• _YOUR ASSIGNMENT_
Copy every line of the data that includes the string "denk".

• _INPUT RECORDS_

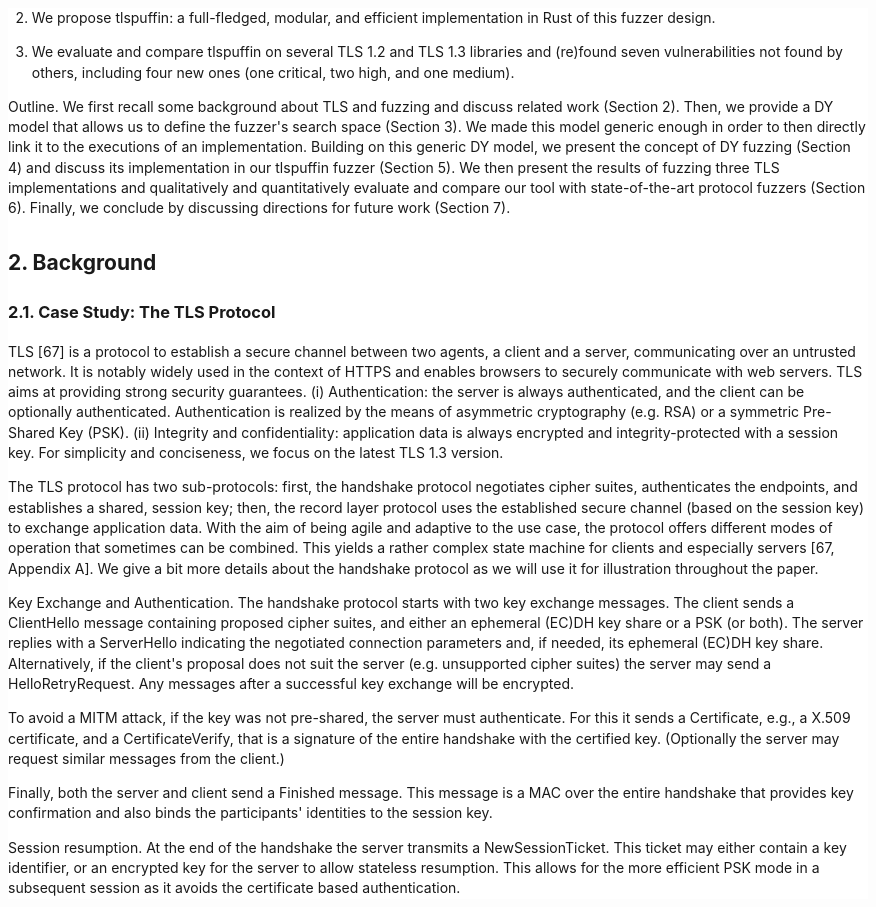 2) We propose tlspuffin: a full-fledged, modular, and efficient implementation in Rust of this fuzzer design.

3) We evaluate and compare tlspuffin on several TLS 1.2 and TLS 1.3 libraries and (re)found seven vulnerabilities not found by others, including four new ones (one critical, two high, and one medium).

Outline. We first recall some background about TLS and fuzzing and discuss related work (Section 2). Then, we provide a DY model that allows us to define the fuzzer's search space (Section 3). We made this model generic enough in order to then directly link it to the executions of an implementation. Building on this generic DY model, we present the concept of DY fuzzing (Section 4) and discuss its implementation in our tlspuffin fuzzer (Section 5). We then present the results of fuzzing three TLS implementations and qualitatively and quantitatively evaluate and compare our tool with state-of-the-art protocol fuzzers (Section 6). Finally, we conclude by discussing directions for future work (Section 7).

## 2. Background

### 2.1. Case Study: The TLS Protocol

TLS [67] is a protocol to establish a secure channel between two agents, a client and a server, communicating over an untrusted network. It is notably widely used in the context of HTTPS and enables browsers to securely communicate with web servers. TLS aims at providing strong security guarantees. (i) Authentication: the server is always authenticated, and the client can be optionally authenticated. Authentication is realized by the means of asymmetric cryptography (e.g. RSA) or a symmetric Pre-Shared Key (PSK). (ii) Integrity and confidentiality: application data is always encrypted and integrity-protected with a session key. For simplicity and conciseness, we focus on the latest TLS 1.3 version.

The TLS protocol has two sub-protocols: first, the handshake protocol negotiates cipher suites, authenticates the endpoints, and establishes a shared, session key; then, the record layer protocol uses the established secure channel (based on the session key) to exchange application data. With the aim of being agile and adaptive to the use case, the protocol offers different modes of operation that sometimes can be combined. This yields a rather complex state machine for clients and especially servers [67, Appendix A]. We give a bit more details about the handshake protocol as we will use it for illustration throughout the paper.

Key Exchange and Authentication. The handshake protocol starts with two key exchange messages. The client sends a ClientHello message containing proposed cipher suites, and either an ephemeral (EC)DH key share or a PSK (or both). The server replies with a ServerHello indicating the negotiated connection parameters and, if needed, its ephemeral (EC)DH key share. Alternatively, if the client's proposal does not suit the server (e.g. unsupported cipher suites) the server may send a HelloRetryRequest. Any messages after a successful key exchange will be encrypted.

To avoid a MITM attack, if the key was not pre-shared, the server must authenticate. For this it sends a Certificate, e.g., a X.509 certificate, and a CertificateVerify, that is a signature of the entire handshake with the certified key. (Optionally the server may request similar messages from the client.)

Finally, both the server and client send a Finished message. This message is a MAC over the entire handshake that provides key confirmation and also binds the participants' identities to the session key.

Session resumption. At the end of the handshake the server transmits a NewSessionTicket. This ticket may either contain a key identifier, or an encrypted key for the server to allow stateless resumption. This allows for the more efficient PSK mode in a subsequent session as it avoids the certificate based authentication.
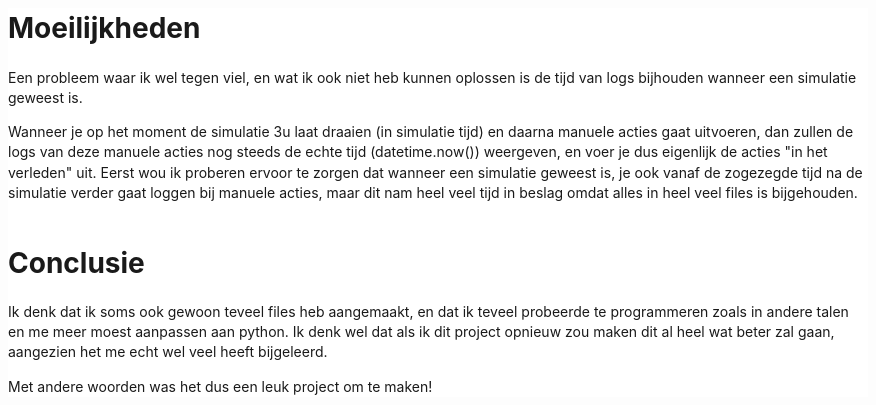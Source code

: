 # Moeilijkheden
Een probleem waar ik wel tegen viel, en wat ik ook niet heb kunnen oplossen is de tijd van logs bijhouden wanneer een simulatie geweest is.

Wanneer je op het moment de simulatie 3u laat draaien (in simulatie tijd) en daarna manuele acties gaat uitvoeren, dan zullen de logs van deze manuele acties nog steeds de echte tijd (datetime.now()) weergeven, en voer je dus eigenlijk de acties "in het verleden" uit.
Eerst wou ik proberen ervoor te zorgen dat wanneer een simulatie geweest is, je ook vanaf de zogezegde tijd na de simulatie verder gaat loggen bij manuele acties, maar dit nam heel veel tijd in beslag omdat alles in heel veel files is bijgehouden.

# Conclusie
Ik denk dat ik soms ook gewoon teveel files heb aangemaakt, en dat ik teveel probeerde te programmeren zoals in andere talen en me meer moest aanpassen aan python.
Ik denk wel dat als ik dit project opnieuw zou maken dit al heel wat beter zal gaan, aangezien het me echt wel veel heeft bijgeleerd.

Met andere woorden was het dus een leuk project om te maken!












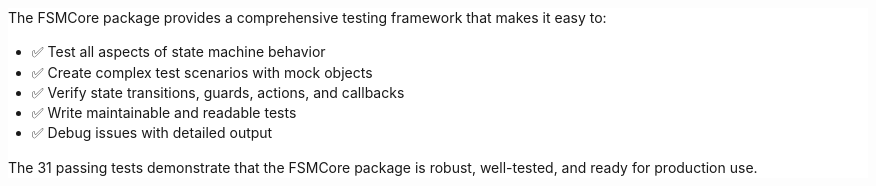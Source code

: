The FSMCore package provides a comprehensive testing framework that makes it easy to:

- ✅ Test all aspects of state machine behavior
- ✅ Create complex test scenarios with mock objects
- ✅ Verify state transitions, guards, actions, and callbacks
- ✅ Write maintainable and readable tests
- ✅ Debug issues with detailed output

The 31 passing tests demonstrate that the FSMCore package is robust, well-tested, and ready for production use.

• _COMPLETED EXERCISE_
Ik denk dat ik soms ook gewoon teveel files heb aangemaakt, en dat ik teveel probeerde te programmeren zoals in andere talen en me meer moest aanpassen aan python.
Ik denk wel dat als ik dit project opnieuw zou maken dit al heel wat beter zal gaan, aangezien het me echt wel veel heeft bijgeleerd.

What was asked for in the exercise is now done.